I am a BIG fan of this time of year. I love the festivities. I love the family gatherings, the gathering of friends, exchanging gifts, decorating the house, and singing “fa-la-la-la-la, la-la-la-la.” Yet, I must admit that I get discouraged. The holiday season that spans from late November on into January gets to me. Not really the season as much as all the brouhaha that goes with it, especially in recent years. In the past few years, different groups have stepped up their efforts to claim their rights concerning this season.
Over the past few years many suggest that we must decide if we say, “Happy Holidays” or “Merry Christmas” and boycott those who choose the opposite. This places me in an internal tension. Personally, I see the entire five weeks from Thanksgiving to New Years as the Holiday Season, so I am content to say “Happy Holidays.” But now, if I choose those words, I am thought to be opposed to Christ. I am NOT opposed to Christ; I am a follower, a disciple, a Christian first and foremost, so I say “Merry Christmas.” But, now that statement communicates my acceptance that December 25 is the day of Christ birth and that I celebrate it as such. If I say “Merry Christmas” do I need to put up sign’s in my yard that say, “Happy Birthday, Jesus,” “Jesus is the Reason for the Season,” or “Don’t X Christ out of Christmas?” <I have issues with each of those statements: 1) December 25 is most likely not the date of Christ’s birth. Most Biblical and extra-biblical evidence supports a late spring or summer birth. 2) Jesus is the reason for all of life, everyday, and not just one particular month. Truth be told, Paul warns against observing holy days (holidays) in Gal 4:10-11, “You are observing special days and months and seasons and years! I fear for you, that somehow I have wasted my efforts on you.” 3) X-mas does not X out Christ. “X” is the first letter (chi – ‘ki’) in the Greek word Xristos (Christos) or Christ. X-mas is shorthand for Christmas.>
I return to my internal conflict, “What can we do?” As I see this dilemma, I see that there are at least four possible ways we as Christians can approach this season.
- Object to Christmas entirely. Do not give gifts, put up trees, sing seasonal songs, have gatherings of family or friends, and proclaim all that do are pagans. This is just too negative. Such an anti-social mentality cannot have a positive influence on the world. Such an attitude creates too much distance and disdain. I cannot in clear conscience recommend this option.

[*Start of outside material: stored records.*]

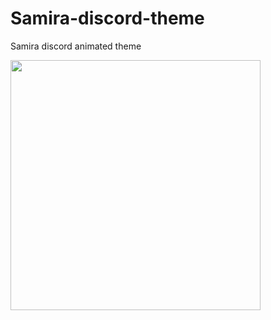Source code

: # Samira-discord-theme
Samira discord animated theme


<img src="(https://i.postimg.cc/L5mTv3pC/samira.png)" style="width:auto; height:400px; object-fit: contain;">



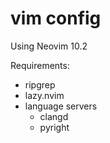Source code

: # vim config
Using Neovim 10.2

Requirements:
- ripgrep
- lazy.nvim
- language servers
    - clangd
    - pyright
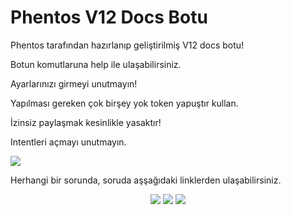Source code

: # Phentos V12 Docs Botu
Phentos tarafından hazırlanıp geliştirilmiş V12 docs botu! 

Botun komutlaruna <prefix>help ile ulaşabilirsiniz.

Ayarlarınızı girmeyi unutmayın!

Yapılması gereken çok birşey yok token yapuştır kullan.

İzinsiz paylaşmak kesinlikle yasaktır!

Intentleri açmayı unutmayın.

<img src="https://cdn.discordapp.com/attachments/780696197182128150/800636672551026718/phentos4545.gif">

Herhangi bir sorunda, soruda aşşağıdaki linklerden ulaşabilirsiniz.

<p align="center">
  <a href="https://discord.gg/serendia"><img src="https://img.shields.io/badge/Serendia%20Squad%20-1d202b.svg?&style=for-the-badge&logo=discord&logoColor=white"></a>
  <a href="https://discord.com/users/383627939989946369"><img src="https://img.shields.io/badge/Phentos%20-7289DA.svg?&style=for-the-badge&logo=discord&logoColor=white"></a>
  <a href="https://discord.gg/aKzuXF7ACZ"><img src="https://img.shields.io/badge/Phentos%20Bots%20-1d202b.svg?&style=for-the-badge&logo=discord&logoColor=white"></a>
</p>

- Celebrate Christmas as a Religious Holiday. Put up a tree, sing carols, put out a “nativity scene,” have special programs at ‘church,’ and keep “Christ in Christmas.” This is a sell-out. To go all the way to accepting this season as a celebration of Christ’s birth and promoting it as such is selling a lie. Such undermines the integrity of true faith. I cannot in clear conscience recommend this either.
- Celebrate Christmas as a Family Holiday. Get together with friends and family and enjoy each other’s company. Enjoy giving gifts and singing seasonal songs about reindeer and jolly ol’ elves. This option is much better. I can recommend celebrating with family and friends. Using the opportunity our nation and world provides to spend time with those that are important to us and to demonstrate our love for them. Yet does this option go far enough?
- Celebrate as Family and use the Opportunity of the Season to Teach the Truth about Jesus and Salvation. Many people during this time of year think more about God than any other five week period, so redeem the time. I think this is the best option. With this approach we have all the good attributes of the third and add to them a reminder that we (as followers of Christ) have the responsibility to spread the gospel in season and out of season. We talk a lot about speaking out of season, lets not forget to speak in season (and with seasoning – cf. Col 4:6) as well.
Hap-Mer-py-ry Holi-Christ-days-mas! And a Happy New Year to boot!